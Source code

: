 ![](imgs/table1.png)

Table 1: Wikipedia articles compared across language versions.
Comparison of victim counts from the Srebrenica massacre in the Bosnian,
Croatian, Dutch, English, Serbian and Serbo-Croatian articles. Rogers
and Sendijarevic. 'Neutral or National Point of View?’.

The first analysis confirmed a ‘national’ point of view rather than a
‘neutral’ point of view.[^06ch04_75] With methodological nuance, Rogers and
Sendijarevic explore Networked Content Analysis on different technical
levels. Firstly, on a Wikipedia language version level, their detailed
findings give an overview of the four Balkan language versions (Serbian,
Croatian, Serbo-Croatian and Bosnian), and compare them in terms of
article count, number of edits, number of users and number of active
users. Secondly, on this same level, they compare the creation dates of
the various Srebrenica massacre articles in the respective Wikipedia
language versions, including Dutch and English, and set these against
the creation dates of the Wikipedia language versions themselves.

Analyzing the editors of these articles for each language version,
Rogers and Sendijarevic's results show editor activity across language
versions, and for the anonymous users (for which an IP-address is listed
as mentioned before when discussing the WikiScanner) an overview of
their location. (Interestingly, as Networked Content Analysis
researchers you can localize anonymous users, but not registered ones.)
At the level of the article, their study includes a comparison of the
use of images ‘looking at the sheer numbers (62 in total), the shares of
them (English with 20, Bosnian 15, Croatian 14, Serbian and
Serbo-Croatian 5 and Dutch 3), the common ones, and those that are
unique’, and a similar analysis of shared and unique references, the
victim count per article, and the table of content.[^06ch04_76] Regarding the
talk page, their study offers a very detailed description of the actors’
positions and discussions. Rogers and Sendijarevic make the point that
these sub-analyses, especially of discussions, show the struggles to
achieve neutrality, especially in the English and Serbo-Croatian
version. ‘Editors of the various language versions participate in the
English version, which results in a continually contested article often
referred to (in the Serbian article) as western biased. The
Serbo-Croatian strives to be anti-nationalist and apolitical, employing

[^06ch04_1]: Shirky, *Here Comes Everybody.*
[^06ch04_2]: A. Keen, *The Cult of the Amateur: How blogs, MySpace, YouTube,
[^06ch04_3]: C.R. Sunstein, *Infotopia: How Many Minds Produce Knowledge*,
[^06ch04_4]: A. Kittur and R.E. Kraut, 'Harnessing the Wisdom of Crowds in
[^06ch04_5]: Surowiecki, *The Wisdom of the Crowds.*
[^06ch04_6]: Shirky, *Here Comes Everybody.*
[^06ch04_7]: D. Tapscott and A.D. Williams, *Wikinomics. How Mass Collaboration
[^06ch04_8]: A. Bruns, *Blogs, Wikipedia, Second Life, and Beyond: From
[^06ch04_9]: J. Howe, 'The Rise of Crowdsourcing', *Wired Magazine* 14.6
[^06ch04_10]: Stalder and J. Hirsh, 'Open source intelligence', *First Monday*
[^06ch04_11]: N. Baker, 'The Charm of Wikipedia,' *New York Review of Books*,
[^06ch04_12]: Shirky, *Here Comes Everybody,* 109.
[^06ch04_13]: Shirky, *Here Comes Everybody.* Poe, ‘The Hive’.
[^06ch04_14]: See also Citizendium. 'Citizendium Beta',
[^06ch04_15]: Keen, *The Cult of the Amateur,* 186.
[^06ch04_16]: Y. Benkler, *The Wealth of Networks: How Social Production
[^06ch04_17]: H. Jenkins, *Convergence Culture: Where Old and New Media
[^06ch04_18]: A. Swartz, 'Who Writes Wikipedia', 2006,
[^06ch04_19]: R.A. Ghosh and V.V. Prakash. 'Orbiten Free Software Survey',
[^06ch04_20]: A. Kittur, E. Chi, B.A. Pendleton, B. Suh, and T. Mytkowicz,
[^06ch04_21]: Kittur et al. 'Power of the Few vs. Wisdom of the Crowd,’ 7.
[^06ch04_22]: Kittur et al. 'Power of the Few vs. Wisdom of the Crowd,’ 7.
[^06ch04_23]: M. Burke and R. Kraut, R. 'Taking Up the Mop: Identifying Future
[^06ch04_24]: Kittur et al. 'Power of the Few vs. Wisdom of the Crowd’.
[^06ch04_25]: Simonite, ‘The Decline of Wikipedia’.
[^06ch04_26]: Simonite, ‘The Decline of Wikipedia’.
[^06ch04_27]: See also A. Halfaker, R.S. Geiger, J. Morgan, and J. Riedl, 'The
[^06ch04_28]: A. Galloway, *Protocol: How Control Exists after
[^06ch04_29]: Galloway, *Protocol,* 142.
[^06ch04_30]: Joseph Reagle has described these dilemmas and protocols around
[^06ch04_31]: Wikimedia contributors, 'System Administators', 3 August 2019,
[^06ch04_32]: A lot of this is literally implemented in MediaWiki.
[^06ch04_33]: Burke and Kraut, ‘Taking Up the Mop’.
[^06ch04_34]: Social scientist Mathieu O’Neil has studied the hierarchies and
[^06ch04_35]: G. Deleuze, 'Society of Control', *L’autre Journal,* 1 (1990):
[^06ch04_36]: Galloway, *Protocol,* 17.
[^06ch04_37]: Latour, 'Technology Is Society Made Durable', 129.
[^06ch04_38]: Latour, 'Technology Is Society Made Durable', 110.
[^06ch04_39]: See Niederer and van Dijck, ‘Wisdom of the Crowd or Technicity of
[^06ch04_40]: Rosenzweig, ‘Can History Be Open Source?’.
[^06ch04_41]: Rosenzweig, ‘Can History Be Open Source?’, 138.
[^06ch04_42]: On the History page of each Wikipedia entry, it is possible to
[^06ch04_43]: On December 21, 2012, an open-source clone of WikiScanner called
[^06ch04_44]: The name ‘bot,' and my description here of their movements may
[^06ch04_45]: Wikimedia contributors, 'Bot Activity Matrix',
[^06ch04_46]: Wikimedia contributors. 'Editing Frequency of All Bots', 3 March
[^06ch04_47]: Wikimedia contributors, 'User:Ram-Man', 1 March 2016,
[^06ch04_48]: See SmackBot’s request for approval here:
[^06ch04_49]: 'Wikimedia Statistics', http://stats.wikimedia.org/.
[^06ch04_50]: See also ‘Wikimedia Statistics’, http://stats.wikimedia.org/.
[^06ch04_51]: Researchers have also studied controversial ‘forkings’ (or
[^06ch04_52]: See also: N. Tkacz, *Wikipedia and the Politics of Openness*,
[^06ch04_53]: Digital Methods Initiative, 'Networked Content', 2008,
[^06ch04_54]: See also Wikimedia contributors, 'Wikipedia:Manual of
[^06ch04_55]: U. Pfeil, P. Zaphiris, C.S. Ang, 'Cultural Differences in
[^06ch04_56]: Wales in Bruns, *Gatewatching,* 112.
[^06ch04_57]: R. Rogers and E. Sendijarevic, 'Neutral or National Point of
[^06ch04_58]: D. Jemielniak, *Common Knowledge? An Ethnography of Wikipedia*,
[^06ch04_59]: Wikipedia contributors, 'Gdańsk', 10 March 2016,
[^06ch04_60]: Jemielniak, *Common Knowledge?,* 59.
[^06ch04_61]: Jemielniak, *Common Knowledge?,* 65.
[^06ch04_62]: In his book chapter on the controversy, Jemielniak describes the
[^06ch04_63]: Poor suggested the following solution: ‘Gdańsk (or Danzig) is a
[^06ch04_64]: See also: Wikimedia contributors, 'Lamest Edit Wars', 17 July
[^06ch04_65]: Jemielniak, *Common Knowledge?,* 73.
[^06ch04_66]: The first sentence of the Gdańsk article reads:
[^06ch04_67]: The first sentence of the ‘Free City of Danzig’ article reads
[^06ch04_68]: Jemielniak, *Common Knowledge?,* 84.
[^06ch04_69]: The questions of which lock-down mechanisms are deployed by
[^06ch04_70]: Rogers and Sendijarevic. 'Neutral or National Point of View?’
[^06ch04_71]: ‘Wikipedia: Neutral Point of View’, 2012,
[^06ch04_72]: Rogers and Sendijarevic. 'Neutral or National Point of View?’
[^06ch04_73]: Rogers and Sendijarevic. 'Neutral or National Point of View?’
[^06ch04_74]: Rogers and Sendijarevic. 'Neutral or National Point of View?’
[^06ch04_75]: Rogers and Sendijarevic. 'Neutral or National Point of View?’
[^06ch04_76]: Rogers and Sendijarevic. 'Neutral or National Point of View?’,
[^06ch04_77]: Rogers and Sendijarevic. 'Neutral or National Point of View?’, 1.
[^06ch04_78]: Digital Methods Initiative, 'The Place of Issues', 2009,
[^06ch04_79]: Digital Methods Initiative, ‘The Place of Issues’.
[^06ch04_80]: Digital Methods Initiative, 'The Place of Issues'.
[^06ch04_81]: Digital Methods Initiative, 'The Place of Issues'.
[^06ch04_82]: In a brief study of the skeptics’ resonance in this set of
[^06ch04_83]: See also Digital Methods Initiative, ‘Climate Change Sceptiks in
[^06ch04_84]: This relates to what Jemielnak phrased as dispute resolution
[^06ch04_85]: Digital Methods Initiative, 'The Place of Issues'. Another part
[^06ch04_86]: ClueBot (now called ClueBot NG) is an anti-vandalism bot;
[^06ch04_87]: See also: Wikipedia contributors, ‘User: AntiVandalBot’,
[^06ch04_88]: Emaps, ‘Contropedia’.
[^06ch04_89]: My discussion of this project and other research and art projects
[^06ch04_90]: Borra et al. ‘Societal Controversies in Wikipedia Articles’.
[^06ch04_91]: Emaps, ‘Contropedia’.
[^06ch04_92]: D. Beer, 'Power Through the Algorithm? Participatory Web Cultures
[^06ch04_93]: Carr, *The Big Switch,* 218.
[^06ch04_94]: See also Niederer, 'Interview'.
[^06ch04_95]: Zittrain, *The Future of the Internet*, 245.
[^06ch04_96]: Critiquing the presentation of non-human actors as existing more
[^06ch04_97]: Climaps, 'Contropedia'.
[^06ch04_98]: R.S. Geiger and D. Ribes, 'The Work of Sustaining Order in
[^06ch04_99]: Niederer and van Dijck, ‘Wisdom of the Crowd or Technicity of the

Problem requirements. Go through the data above and copy each line that holds the word "Croatian".

Solution to this task.
Croatian, Dutch, English, Serbian and Serbo-Croatian articles. Rogers
Croatian, Serbo-Croatian and Bosnian), and compare them in terms of
them (English with 20, Bosnian 15, Croatian 14, Serbian and
Serbo-Croatian 5 and Dutch 3), the common ones, and those that are
achieve neutrality, especially in the English and Serbo-Croatian
Serbo-Croatian strives to be anti-nationalist and apolitical, employing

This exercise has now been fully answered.